「アイヌ絵」とは、蝦夷地と称されていた北海道の先住民であるアイヌの人々の生活風俗を描いた絵画のことで、「アイヌ風俗画」とも呼ばれている。アイヌは、お互いの姿を描くことを忌み嫌い、絵を描く習慣がなかったため、アイヌ絵は、蝦夷地に移住した和人や旅行者によって描かれている。
江戸後期から明治にかけて、蝦夷地の産物が広く知られるようになると、蝦夷地やそこで暮らすアイヌへの関心が高まり、それに異国趣味的な好奇心も加わり、人々は蝦夷地やアイヌの生活風俗を描いた絵画を求めるようになった。それに応じて、最初にアイヌ絵を手掛けたのが、松前の小玉貞良(1688頃-不明)である。
小玉貞良は、北海道の美術史のなかで、最初に登場する絵師で、それに先行する絵師は現在のところ確認されていない。生没年は不明だが、絵馬などに記された落款から、生年は1688年頃と推測され、活動期間はかなり長かったものと思われる。近世北海道で最も著名で、最初の本格的画人と称される蠣崎波響(1764-1826)よりも、半世紀以上も前の絵師ということになる。

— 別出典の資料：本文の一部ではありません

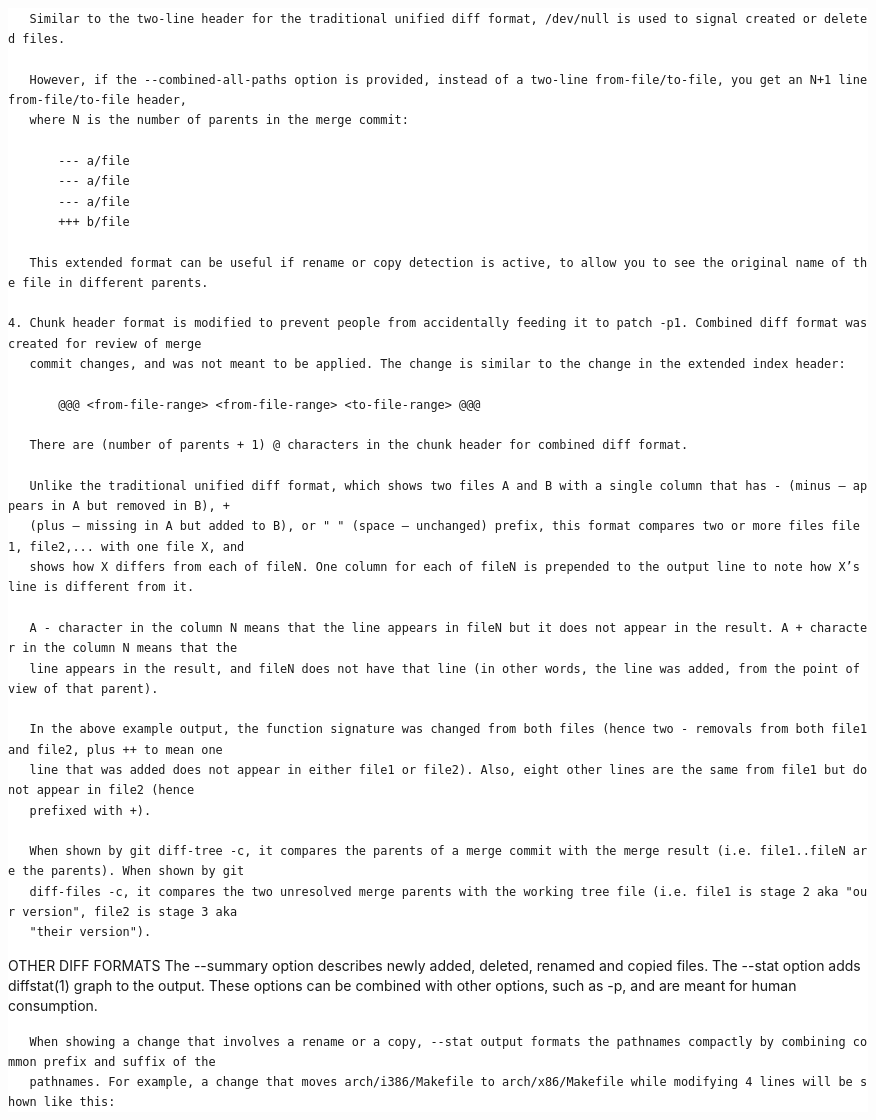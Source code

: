 	   Similar to the two-line header for the traditional unified diff format, /dev/null is used to signal created or deleted files.

	   However, if the --combined-all-paths option is provided, instead of a two-line from-file/to-file, you get an N+1 line from-file/to-file header,
	   where N is the number of parents in the merge commit:

	       --- a/file
	       --- a/file
	       --- a/file
	       +++ b/file

	   This extended format can be useful if rename or copy detection is active, to allow you to see the original name of the file in different parents.

	4. Chunk header format is modified to prevent people from accidentally feeding it to patch -p1. Combined diff format was created for review of merge
	   commit changes, and was not meant to be applied. The change is similar to the change in the extended index header:

	       @@@ <from-file-range> <from-file-range> <to-file-range> @@@

	   There are (number of parents + 1) @ characters in the chunk header for combined diff format.

       Unlike the traditional unified diff format, which shows two files A and B with a single column that has - (minus — appears in A but removed in B), +
       (plus — missing in A but added to B), or " " (space — unchanged) prefix, this format compares two or more files file1, file2,... with one file X, and
       shows how X differs from each of fileN. One column for each of fileN is prepended to the output line to note how X’s line is different from it.

       A - character in the column N means that the line appears in fileN but it does not appear in the result. A + character in the column N means that the
       line appears in the result, and fileN does not have that line (in other words, the line was added, from the point of view of that parent).

       In the above example output, the function signature was changed from both files (hence two - removals from both file1 and file2, plus ++ to mean one
       line that was added does not appear in either file1 or file2). Also, eight other lines are the same from file1 but do not appear in file2 (hence
       prefixed with +).

       When shown by git diff-tree -c, it compares the parents of a merge commit with the merge result (i.e. file1..fileN are the parents). When shown by git
       diff-files -c, it compares the two unresolved merge parents with the working tree file (i.e. file1 is stage 2 aka "our version", file2 is stage 3 aka
       "their version").

OTHER DIFF FORMATS
       The --summary option describes newly added, deleted, renamed and copied files. The --stat option adds diffstat(1) graph to the output. These options
       can be combined with other options, such as -p, and are meant for human consumption.

       When showing a change that involves a rename or a copy, --stat output formats the pathnames compactly by combining common prefix and suffix of the
       pathnames. For example, a change that moves arch/i386/Makefile to arch/x86/Makefile while modifying 4 lines will be shown like this:
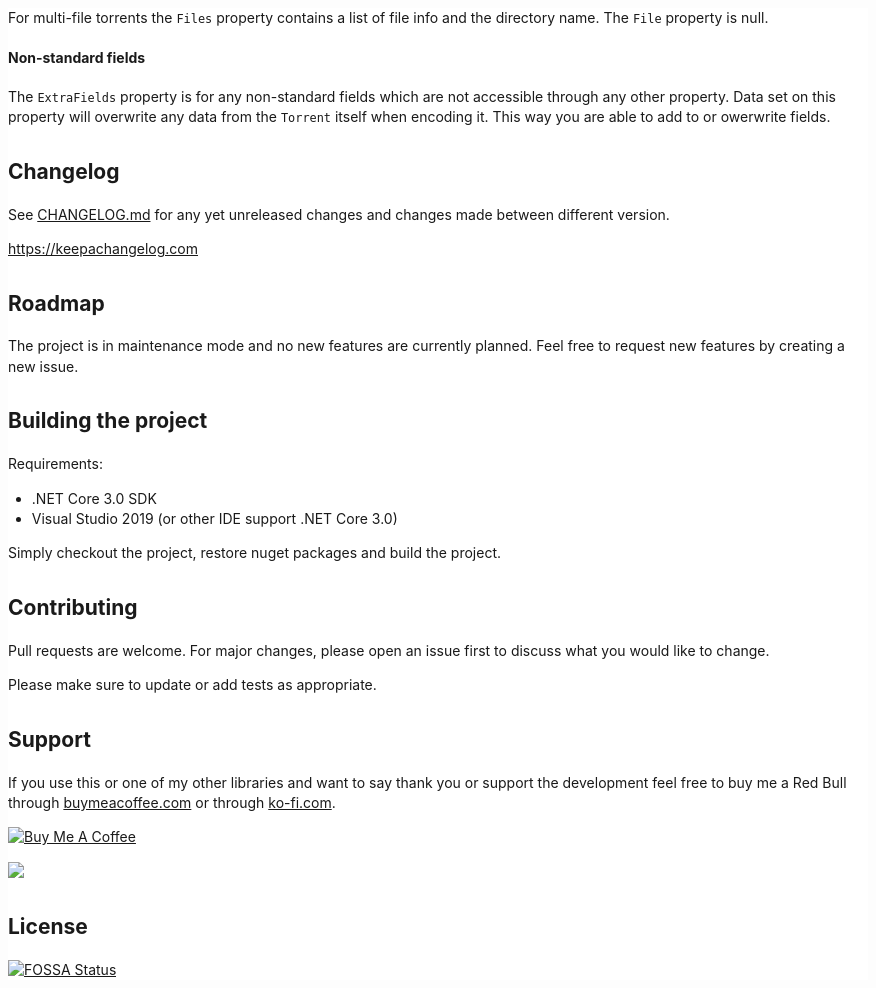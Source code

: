 For multi-file torrents the `Files` property contains a list of file info and the directory name.
The `File` property is null.

####  Non-standard fields
The `ExtraFields` property is for any non-standard fields which are not accessible through any other property.
Data set on this property will overwrite any data from the `Torrent` itself when encoding it. This way you are able to add to or owerwrite fields.


Changelog
---------
See [CHANGELOG.md](CHANGELOG.md) for any yet unreleased changes and changes made between different version.

https://keepachangelog.com


Roadmap
-------
The project is in maintenance mode and no new features are currently planned.
Feel free to request new features by creating a new issue.


Building the project
---------------------------------
Requirements:
- .NET Core 3.0 SDK
- Visual Studio 2019 (or other IDE support .NET Core 3.0)

Simply checkout the project, restore nuget packages and build the project.


Contributing
------------
Pull requests are welcome. For major changes, please open an issue first to discuss what you would like to change.

Please make sure to update or add tests as appropriate.


Support
-------
If you use this or one of my other libraries and want to say thank you or support the development feel free to buy me a Red Bull through [buymeacoffee.com](https://www.buymeacoffee.com/UCkS2tw) or through [ko-fi.com](https://ko-fi.com/krusen).

<a href="https://www.buymeacoffee.com/UCkS2tw" target="_blank"><img src="https://bmc-cdn.nyc3.digitaloceanspaces.com/BMC-button-images/custom_images/orange_img.png" alt="Buy Me A Coffee" style="height: auto !important;width: auto !important;" ></a>

<a href="https://ko-fi.com/krusen" target="_blank"><img height="37" src="https://az743702.vo.msecnd.net/cdn/kofi1.png?v=2"/></a>


## License
[![FOSSA Status](https://app.fossa.io/api/projects/git%2Bhttps%3A%2F%2Fgithub.com%2FKrusen%2FBencodeNET.svg?type=large)](https://app.fossa.io/projects/git%2Bhttps%3A%2F%2Fgithub.com%2FKrusen%2FBencodeNET?ref=badge_large)
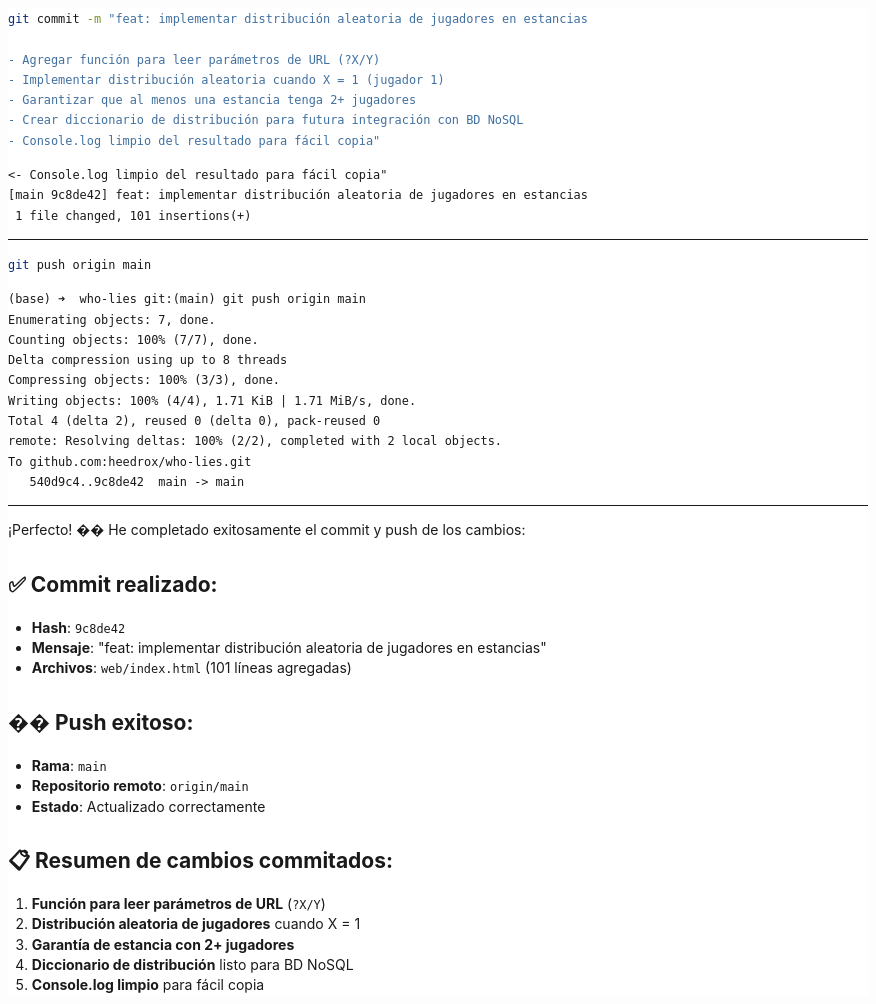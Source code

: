 
```bash
git commit -m "feat: implementar distribución aleatoria de jugadores en estancias

- Agregar función para leer parámetros de URL (?X/Y)
- Implementar distribución aleatoria cuando X = 1 (jugador 1)
- Garantizar que al menos una estancia tenga 2+ jugadores
- Crear diccionario de distribución para futura integración con BD NoSQL
- Console.log limpio del resultado para fácil copia"
```

```
<- Console.log limpio del resultado para fácil copia"
[main 9c8de42] feat: implementar distribución aleatoria de jugadores en estancias
 1 file changed, 101 insertions(+)
```

---

```bash
git push origin main
```

```
(base) ➜  who-lies git:(main) git push origin main
Enumerating objects: 7, done.
Counting objects: 100% (7/7), done.
Delta compression using up to 8 threads
Compressing objects: 100% (3/3), done.
Writing objects: 100% (4/4), 1.71 KiB | 1.71 MiB/s, done.
Total 4 (delta 2), reused 0 (delta 0), pack-reused 0
remote: Resolving deltas: 100% (2/2), completed with 2 local objects.
To github.com:heedrox/who-lies.git
   540d9c4..9c8de42  main -> main
```

---

¡Perfecto! �� He completado exitosamente el commit y push de los cambios:

## ✅ **Commit realizado:**
- **Hash**: `9c8de42`
- **Mensaje**: "feat: implementar distribución aleatoria de jugadores en estancias"
- **Archivos**: `web/index.html` (101 líneas agregadas)

## �� **Push exitoso:**
- **Rama**: `main`
- **Repositorio remoto**: `origin/main`
- **Estado**: Actualizado correctamente

## 📋 **Resumen de cambios commitados:**

1. **Función para leer parámetros de URL** (`?X/Y`)
2. **Distribución aleatoria de jugadores** cuando X = 1
3. **Garantía de estancia con 2+ jugadores**
4. **Diccionario de distribución** listo para BD NoSQL
5. **Console.log limpio** para fácil copia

師系も不明だが、松の木の定型化した描き方に狩野派風の特色があり、また「アイヌ釣魚之図」(掲載作品)には狩野派が好んで用いた壺型印を使用していることから、狩野派の流れを汲む絵師と思われる。しかし、17世紀末から18世紀前半の松前には師となるべき絵師がいなかったことから、当時松前に頻繁に出入りしていた近江商人との関係を介して関西で絵を学んだ可能性が高いと考えられている。
小玉貞良(1688頃-不明)
別号に玉圓斎、龍圓斎、龍斎などがある。「アイヌ盛装図」の落款に「松前産」「松前生」とあることから松前生まれと思われる。作品には、「アイヌ風俗画」「江差松前屏風」「蝦夷国風図屏風」「蝦夷絵」「アイヌ風俗絵巻」「蝦夷国漁場風俗図巻」「アイヌ盛装図」「アイヌ釣魚之図」「アイヌ章魚突きの図」「ウイマヌの図」などがある。